I mezzi della Puma sono leggenda. Basti pensare alla Dune Buggy contesa da Bud Spencer e Terence Hill in “Altrimenti ci arrabbiamo”
La Puma più famosa è probabilmente la “Dune buggy” rossa con cappottina gialla immortalata in “Altrimenti ci arrabbiamo”, pellicola con Bud Spencer e Terence Hill del 1974. Quello, infatti, è il periodo d’oro della casa automobilistica.

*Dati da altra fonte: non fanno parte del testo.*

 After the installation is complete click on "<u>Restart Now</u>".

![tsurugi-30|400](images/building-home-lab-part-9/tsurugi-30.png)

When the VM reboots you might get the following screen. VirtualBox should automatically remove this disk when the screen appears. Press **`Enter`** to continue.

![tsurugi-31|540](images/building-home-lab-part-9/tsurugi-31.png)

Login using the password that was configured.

Azienda automobilistica romana specializzata in autovetture fuoriserie e fondata da Adriano Gatto, attiva dagli anni settanta agli anni novanta. Ha ripreso le sue attività nel 2005 con la produzione di prototipi presso lo stabilimento di Poggio Fiorito sulla Nomentana. Il primo modello prodotto fu la Gatto Spider Spiaggia, nata nel 1968 in un laboratorio artigianale sito a Ronciglione modificando una dune buggy acquistata dopo un viaggio negli USA.

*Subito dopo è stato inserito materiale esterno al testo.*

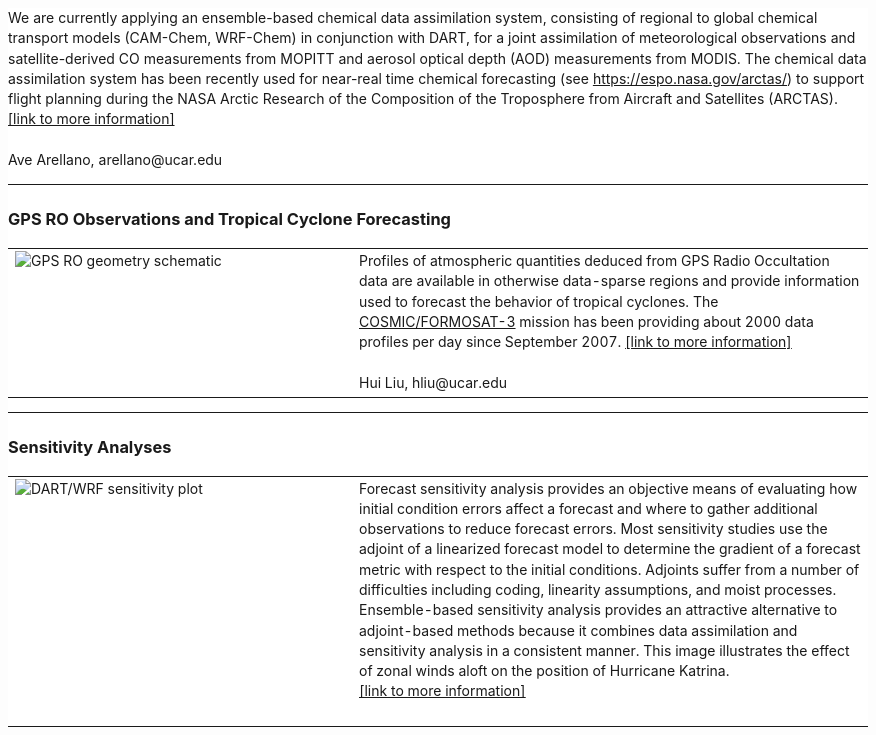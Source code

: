 <td>We are currently applying an ensemble-based chemical data assimilation system, consisting of regional to global chemical transport models (CAM-Chem, WRF-Chem) in conjunction with DART, for a joint assimilation of meteorological observations and satellite-derived CO measurements from MOPITT and aerosol optical depth (AOD) measurements from MODIS. The chemical data assimilation system has been recently used for near-real time chemical forecasting (see <a href="https://espo.nasa.gov/arctas/" class="uri">https://espo.nasa.gov/arctas/</a>) to support flight planning during the NASA Arctic Research of the Composition of the Troposphere from Aircraft and Satellites (ARCTAS). <a href="Research/Chem_Arellano/index.html">[link to more information]</a><br />
<br />
Ave Arellano, arellano@ucar.edu</td>
</tr>
</tbody>
</table>

<span id="gpsro" class="anchor"></span>

-----

### GPS RO Observations and Tropical Cyclone Forecasting

<table>
<colgroup>
<col style="width: 40%" />
<col style="width: 60%" />
</colgroup>
<tbody>
<tr class="odd">
<td><img src="../images/science_nuggets/GPS_LEO_full.png" alt="GPS RO geometry schematic" width="400" /></td>
<td>Profiles of atmospheric quantities deduced from GPS Radio Occultation data are available in otherwise data-sparse regions and provide information used to forecast the behavior of tropical cyclones. The <a href="http://www.cosmic.ucar.edu/">COSMIC/FORMOSAT-3</a> mission has been providing about 2000 data profiles per day since September 2007. <a href="Research/GPS_Liu/index.html">[link to more information]</a><br />
<br />
Hui Liu, hliu@ucar.edu</td>
</tr>
</tbody>
</table>

<span id="sensitivity" class="anchor"></span>

-----

### Sensitivity Analyses

<table>
<colgroup>
<col style="width: 40%" />
<col style="width: 60%" />
</colgroup>
<tbody>
<tr class="odd">
<td><img src="../images/science_nuggets/2005082500_f048_DLMU_sens_full.png" alt="DART/WRF sensitivity plot" width="400" /></td>
<td>Forecast sensitivity analysis provides an objective means of evaluating how initial condition errors affect a forecast and where to gather additional observations to reduce forecast errors. Most sensitivity studies use the adjoint of a linearized forecast model to determine the gradient of a forecast metric with respect to the initial conditions. Adjoints suffer from a number of difficulties including coding, linearity assumptions, and moist processes. Ensemble-based sensitivity analysis provides an attractive alternative to adjoint-based methods because it combines data assimilation and sensitivity analysis in a consistent manner. This image illustrates the effect of zonal winds aloft on the position of Hurricane Katrina. <a href="Research/Katrina_Torn/index.html">[link to more information]</a><br />
<br />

Nella maggior parte dei casi, la modifica delle autovetture avveniva utilizzando la meccanica della Volkswagen Maggiolino, che si prestava particolarmente perché la carrozzeria era imbullonata sul telaio. Era quindi molto semplice da smontare.
La Puma era specializzata in kit car, vetture commercializzate in scatole di montaggio che contenevano tutti i componenti utili e necessari per effettuare l’assemblaggio. Erano anni di ribellione e anticonformismo, in cui la Puma riusciva a dare le risposte che soprattutto le giovani generazioni ricercavano. Le “dune buggy” Puma profumavano di libertà.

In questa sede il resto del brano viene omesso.